Source texts of formatted documents:
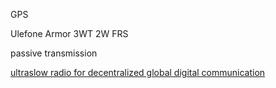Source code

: GPS

Ulefone Armor 3WT 2W FRS

passive transmission

[ultraslow radio for decentralized global digital
communication](https://www.mail-archive.com/kragen-tol@canonical.org/msg00303.html)
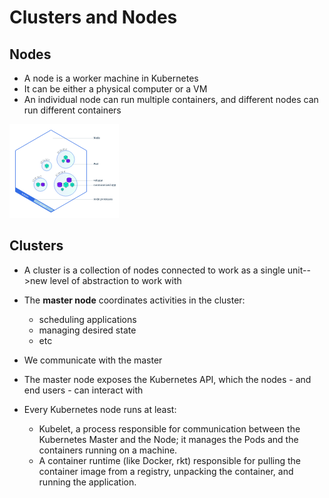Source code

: # Clusters and Nodes

## Nodes

* A node is a worker machine in Kubernetes
* It can be either a physical computer or a VM
* An individual node can run multiple containers, and different nodes can run different containers

![node-diagram](/images/2019/05/node-diagram.png)

## Clusters

* A cluster is a collection of nodes  connected to work as a single unit-->new level of abstraction to work with
* The **master node** coordinates activities in the cluster:
  - scheduling applications
  - managing desired state
  - etc
* We communicate with the master
* The master node exposes the Kubernetes API, which the nodes - and end users - can interact with


* Every Kubernetes node runs at least:
  - Kubelet, a process responsible for communication between the Kubernetes Master and the Node; it manages the Pods and the containers running on a machine.
  - A container runtime (like Docker, rkt) responsible for pulling the container image from a registry, unpacking the container, and running the application.
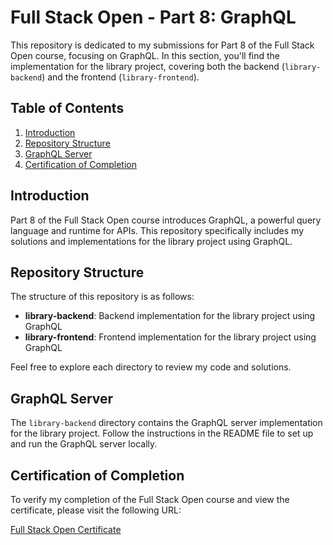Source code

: # Full Stack Open - Part 8: GraphQL

This repository is dedicated to my submissions for Part 8 of the Full Stack Open course, focusing on GraphQL. In this section, you'll find the implementation for the library project, covering both the backend (`library-backend`) and the frontend (`library-frontend`).

## Table of Contents

1. [Introduction](#introduction)
2. [Repository Structure](#repository-structure)
3. [GraphQL Server](#graphql-server)
4. [Certification of Completion](#certification-of-completion)
   
## Introduction

Part 8 of the Full Stack Open course introduces GraphQL, a powerful query language and runtime for APIs. This repository specifically includes my solutions and implementations for the library project using GraphQL.

## Repository Structure

The structure of this repository is as follows:

- **library-backend**: Backend implementation for the library project using GraphQL
- **library-frontend**: Frontend implementation for the library project using GraphQL

Feel free to explore each directory to review my code and solutions.

## GraphQL Server

The `library-backend` directory contains the GraphQL server implementation for the library project. Follow the instructions in the README file to set up and run the GraphQL server locally.

## Certification of Completion

To verify my completion of the Full Stack Open course and view the certificate, please visit the following URL:

[Full Stack Open Certificate](https://studies.cs.helsinki.fi/stats/api/certificate/fs-graphql/en/c8ad3b49d432f2d7cc3a2c0af3966d94)
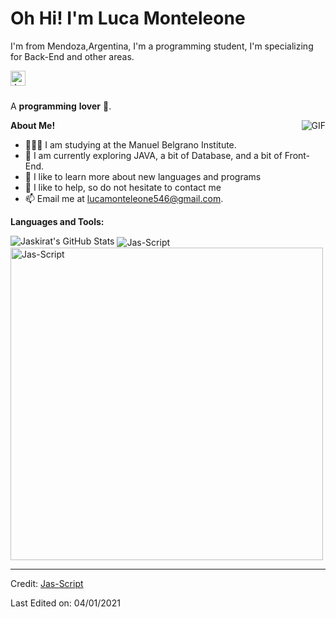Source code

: # Oh Hi! I'm Luca Monteleone

I'm from Mendoza,Argentina, I'm a programming student, I'm specializing for Back-End and other areas.

<a href="https://www.linkedin.com/in/luca-monteleone/">
  <img align="left" alt="Jaskirat's LinkedIn" width="24px" src="https://cdn.jsdelivr.net/npm/simple-icons@v3/icons/linkedin.svg" />
</a>

<br />
<br />

A **programming** **lover** 🚀.
 

  <img align="right" alt="GIF" src="https://media.giphy.com/media/Ah3zHH7hvsSB2/giphy.gif" />

**About Me!**

- 👨🏽‍💻 I am studying at the Manuel Belgrano Institute.
- 🌱 I am currently exploring JAVA, a bit of Database, and a bit of Front-End.
- 🤔 I like to learn more about new languages and programs
- 💬 I like to help, so do not hesitate to contact me
- 📫 Email me at [lucamonteleone546@gmail.com](mailto:lucamonteleone546@gmail.com).



**Languages and Tools:**  


<img src="https://github-readme-stats.vercel.app/api?username=Jas-Script&show_icons=true&hide_border=true&count_private=true&theme=shades-of-purple&icon_color=fad000" alt="Jaskirat's GitHub Stats">
<img align="center" src="https://github-readme-streak-stats.herokuapp.com/?user=Jas-Script&count_private=true&theme=radical" alt="Jas-Script" />
<img align="center" width=500 src="https://github-readme-stats.vercel.app/api/top-langs/?username=Jas-Script&count_private=true&theme=radical" alt="Jas-Script" />

----
Credit: [Jas-Script](https://github.com/Jas-Script)

Last Edited on: 04/01/2021


<!--
**MonteLuca/MonteLuca** is a ✨ _special_ ✨ repository because its `README.md` (this file) appears on your GitHub profile.

Here are some ideas to get you started:

- 🔭 I’m currently working on ...
- 🌱 I’m currently learning ...
- 👯 I’m looking to collaborate on ...
- 🤔 I’m looking for help with ...
- 💬 Ask me about ...
- 📫 How to reach me: ...
- 😄 Pronouns: ...
- ⚡ Fun fact: ...
-->
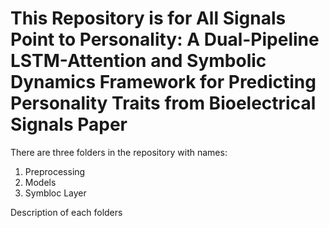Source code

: # This Repository is for All Signals Point to Personality: A Dual-Pipeline LSTM-Attention and Symbolic Dynamics Framework for Predicting Personality Traits from Bioelectrical Signals Paper
There are three folders in the repository with names:
1. Preprocessing
2.  Models
3.  Symbloc Layer

Description of each folders
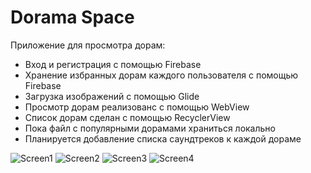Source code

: # Dorama Space

Приложение для просмотра дорам:

- Вход и регистрация с помощью Firebase
- Хранение избранных дорам каждого пользователя с помощью Firebase
- Загрузка изображений с помощью Glide
- Просмотр дорам реализованс с помощью WebView
- Список дорам сделан с помощью RecyclerView
- Пока файл с популярными дорамами храниться локально
- Планируется добавление списка саундтреков к каждой дораме

![Screen1](https://github.com/LAlinaV/DoramaSpace/blob/19bae72d6c0bd76d7b367d1cc4965a101121416b/img/Screenshot_20240828_201400_DoramaSpace.jpg?raw=true)
![Screen2](https://github.com/LAlinaV/DoramaSpace/blob/19bae72d6c0bd76d7b367d1cc4965a101121416b/img/Screenshot_20240828_201425_DoramaSpace.jpg?raw=true)
![Screen3](https://github.com/LAlinaV/DoramaSpace/blob/19bae72d6c0bd76d7b367d1cc4965a101121416b/img/Screenshot_20240828_201444_DoramaSpace.jpg?raw=true)
![Screen4](https://github.com/LAlinaV/DoramaSpace/blob/19bae72d6c0bd76d7b367d1cc4965a101121416b/img/Screenshot_20240828_201457_DoramaSpace.jpg?raw=true)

§ **AIM OF THE TASK**:
A word-for-word copy of the records is needed, with no pictures carried over.

§ **EXPECTED OUTPUT**:
Source code

: GPS

Ulefone Armor 3WT 2W FRS

passive transmission

[ultraslow radio for decentralized global digital
communication](https://www.mail-archive.com/kragen-tol@canonical.org/msg00303.html)
Source code

: # Clusters and Nodes

## Nodes

* A node is a worker machine in Kubernetes
* It can be either a physical computer or a VM
* An individual node can run multiple containers, and different nodes can run different containers

![node-diagram](/images/2019/05/node-diagram.png)

## Clusters

* A cluster is a collection of nodes  connected to work as a single unit-->new level of abstraction to work with
* The **master node** coordinates activities in the cluster:
  - scheduling applications
  - managing desired state
  - etc
* We communicate with the master
* The master node exposes the Kubernetes API, which the nodes - and end users - can interact with


* Every Kubernetes node runs at least:
  - Kubelet, a process responsible for communication between the Kubernetes Master and the Node; it manages the Pods and the containers running on a machine.
  - A container runtime (like Docker, rkt) responsible for pulling the container image from a registry, unpacking the container, and running the application.
Source code

: # Full Stack Open - Part 8: GraphQL

This repository is dedicated to my submissions for Part 8 of the Full Stack Open course, focusing on GraphQL. In this section, you'll find the implementation for the library project, covering both the backend (`library-backend`) and the frontend (`library-frontend`).

## Table of Contents

1. [Introduction](#introduction)
2. [Repository Structure](#repository-structure)
3. [GraphQL Server](#graphql-server)
4. [Certification of Completion](#certification-of-completion)
   
## Introduction

Part 8 of the Full Stack Open course introduces GraphQL, a powerful query language and runtime for APIs. This repository specifically includes my solutions and implementations for the library project using GraphQL.

## Repository Structure

The structure of this repository is as follows:

- **library-backend**: Backend implementation for the library project using GraphQL
- **library-frontend**: Frontend implementation for the library project using GraphQL

Feel free to explore each directory to review my code and solutions.

## GraphQL Server

The `library-backend` directory contains the GraphQL server implementation for the library project. Follow the instructions in the README file to set up and run the GraphQL server locally.

## Certification of Completion

To verify my completion of the Full Stack Open course and view the certificate, please visit the following URL:

[Full Stack Open Certificate](https://studies.cs.helsinki.fi/stats/api/certificate/fs-graphql/en/c8ad3b49d432f2d7cc3a2c0af3966d94)
Source code

: # Oh Hi! I'm Luca Monteleone

I'm from Mendoza,Argentina, I'm a programming student, I'm specializing for Back-End and other areas.

<a href="https://www.linkedin.com/in/luca-monteleone/">
  <img align="left" alt="Jaskirat's LinkedIn" width="24px" src="https://cdn.jsdelivr.net/npm/simple-icons@v3/icons/linkedin.svg" />
</a>

<br />
<br />

A **programming** **lover** 🚀.
 

  <img align="right" alt="GIF" src="https://media.giphy.com/media/Ah3zHH7hvsSB2/giphy.gif" />

**About Me!**

- 👨🏽‍💻 I am studying at the Manuel Belgrano Institute.
- 🌱 I am currently exploring JAVA, a bit of Database, and a bit of Front-End.
- 🤔 I like to learn more about new languages and programs
- 💬 I like to help, so do not hesitate to contact me
- 📫 Email me at [lucamonteleone546@gmail.com](mailto:lucamonteleone546@gmail.com).



**Languages and Tools:**  


<img src="https://github-readme-stats.vercel.app/api?username=Jas-Script&show_icons=true&hide_border=true&count_private=true&theme=shades-of-purple&icon_color=fad000" alt="Jaskirat's GitHub Stats">
<img align="center" src="https://github-readme-streak-stats.herokuapp.com/?user=Jas-Script&count_private=true&theme=radical" alt="Jas-Script" />
<img align="center" width=500 src="https://github-readme-stats.vercel.app/api/top-langs/?username=Jas-Script&count_private=true&theme=radical" alt="Jas-Script" />

----
Credit: [Jas-Script](https://github.com/Jas-Script)

Last Edited on: 04/01/2021


<!--
**MonteLuca/MonteLuca** is a ✨ _special_ ✨ repository because its `README.md` (this file) appears on your GitHub profile.

Here are some ideas to get you started:

- 🔭 I’m currently working on ...
- 🌱 I’m currently learning ...
- 👯 I’m looking to collaborate on ...
- 🤔 I’m looking for help with ...
- 💬 Ask me about ...
- 📫 How to reach me: ...
- 😄 Pronouns: ...
- ⚡ Fun fact: ...
-->
Source code

: # This Repository is for All Signals Point to Personality: A Dual-Pipeline LSTM-Attention and Symbolic Dynamics Framework for Predicting Personality Traits from Bioelectrical Signals Paper
There are three folders in the repository with names:
1. Preprocessing
2.  Models
3.  Symbloc Layer

Description of each folders
Source code

: # Dorama Space

Приложение для просмотра дорам:

- Вход и регистрация с помощью Firebase
- Хранение избранных дорам каждого пользователя с помощью Firebase
- Загрузка изображений с помощью Glide
- Просмотр дорам реализованс с помощью WebView
- Список дорам сделан с помощью RecyclerView
- Пока файл с популярными дорамами храниться локально
- Планируется добавление списка саундтреков к каждой дораме

![Screen1](https://github.com/LAlinaV/DoramaSpace/blob/19bae72d6c0bd76d7b367d1cc4965a101121416b/img/Screenshot_20240828_201400_DoramaSpace.jpg?raw=true)
![Screen2](https://github.com/LAlinaV/DoramaSpace/blob/19bae72d6c0bd76d7b367d1cc4965a101121416b/img/Screenshot_20240828_201425_DoramaSpace.jpg?raw=true)
![Screen3](https://github.com/LAlinaV/DoramaSpace/blob/19bae72d6c0bd76d7b367d1cc4965a101121416b/img/Screenshot_20240828_201444_DoramaSpace.jpg?raw=true)
![Screen4](https://github.com/LAlinaV/DoramaSpace/blob/19bae72d6c0bd76d7b367d1cc4965a101121416b/img/Screenshot_20240828_201457_DoramaSpace.jpg?raw=true)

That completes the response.